Introduction

In the diagnosis of thyroid nodules, both ultrasound (US) and US-guided fine-needle aspiration biopsy (US-FNAB) are important diagnostic tools, because they are simple, safe, accurate, and cost-effective. Due to the high prevalence of thyroid nodules, it is impossible to aspirate every thyroid nodule detected on US and determining which nodules should be aspirated is an essential part of treatment. Many organizations, such as the American Thyroid Association (ATA) [1], American Association of Clinical Endocrinologists and Associazione Medici Endicrinologi (AACE/ANE) [2], and the Society of Radiologists in Ultrasound (SRU) [3], have recommended guidelines to determine which nodules should be aspirated. The SRU [3] emphasized the size of masses, all of these organizations [13] stressed the importance of US features of focal thyroid nodules.

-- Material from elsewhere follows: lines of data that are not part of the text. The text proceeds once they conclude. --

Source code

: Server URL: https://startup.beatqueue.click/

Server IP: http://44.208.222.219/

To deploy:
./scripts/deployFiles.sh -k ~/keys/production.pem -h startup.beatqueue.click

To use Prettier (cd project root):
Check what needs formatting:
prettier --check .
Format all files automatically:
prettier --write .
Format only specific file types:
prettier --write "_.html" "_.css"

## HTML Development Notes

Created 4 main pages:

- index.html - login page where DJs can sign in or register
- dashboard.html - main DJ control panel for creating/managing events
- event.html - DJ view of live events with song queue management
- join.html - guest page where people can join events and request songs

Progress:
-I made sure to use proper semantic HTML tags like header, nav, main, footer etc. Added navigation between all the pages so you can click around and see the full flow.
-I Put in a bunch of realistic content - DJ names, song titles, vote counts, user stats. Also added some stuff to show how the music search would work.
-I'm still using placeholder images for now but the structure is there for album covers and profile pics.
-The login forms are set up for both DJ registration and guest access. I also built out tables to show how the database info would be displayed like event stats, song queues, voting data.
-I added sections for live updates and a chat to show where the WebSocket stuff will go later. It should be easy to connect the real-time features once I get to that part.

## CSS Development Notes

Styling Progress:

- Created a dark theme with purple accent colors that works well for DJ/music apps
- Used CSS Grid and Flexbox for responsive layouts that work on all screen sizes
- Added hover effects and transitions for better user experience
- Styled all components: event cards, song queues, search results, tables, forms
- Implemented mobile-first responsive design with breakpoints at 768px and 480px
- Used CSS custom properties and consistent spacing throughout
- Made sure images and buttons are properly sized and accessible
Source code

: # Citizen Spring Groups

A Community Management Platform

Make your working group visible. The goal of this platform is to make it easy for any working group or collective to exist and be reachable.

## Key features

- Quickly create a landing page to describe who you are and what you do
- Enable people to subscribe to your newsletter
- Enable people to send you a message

Although US-FNAB is highly regarded as a diagnostic tool, it also has a relatively high false-negative rate, ranging from 0.7 to 21% [48]. To reduce the false-negative rate of FNAB, performing repeat aspirations may be considered. While several researchers recommend performing routine repeat aspirations on thyroid nodules [9, 10], others disagree [1, 2, 11]. Shin et al. [12] demonstrated that the risk of malignancy was higher in thyroid nodules with clinico-radiological suspicion of malignancy than that in nodules without clinico-radiological suspicion of malignancy, and they suggested that follow-up for benign-looking nodules with benign cytological results could be performed using imaging surveillance rather than repeated US-FNAB. However, they did not state which findings showed sonographically suspicious features and what the risk of malignancy was according to either US features or cytological findings, or a combination of US and cytological results.

The purpose of this study was to investigate the role of sonographic-cytological correlation in determining which nodules should be reaspirated to reduce the false-negative rate of US-FNAB.

Patients and methods

Patients

From May 2006 to December 2006, US-FANB was performed on 3,029 focal thyroid nodules in 2,785 patients at Severance Hospital. Of these, data from 672 focal thyroid nodules in 568 patients that underwent surgery were used as our study population. Demographic data for these 568 patients studied are shown in Table 1. The records of each patient were reviewed at the time of initial examination and included information regarding age, gender, and TSH levels. A retrospective review of US, cytological, and pathological records was also conducted. Our institutional review board approved this retrospective study, and informed consent was not required from patients. However, informed consent for FNAB was obtained from all patients prior to biopsy.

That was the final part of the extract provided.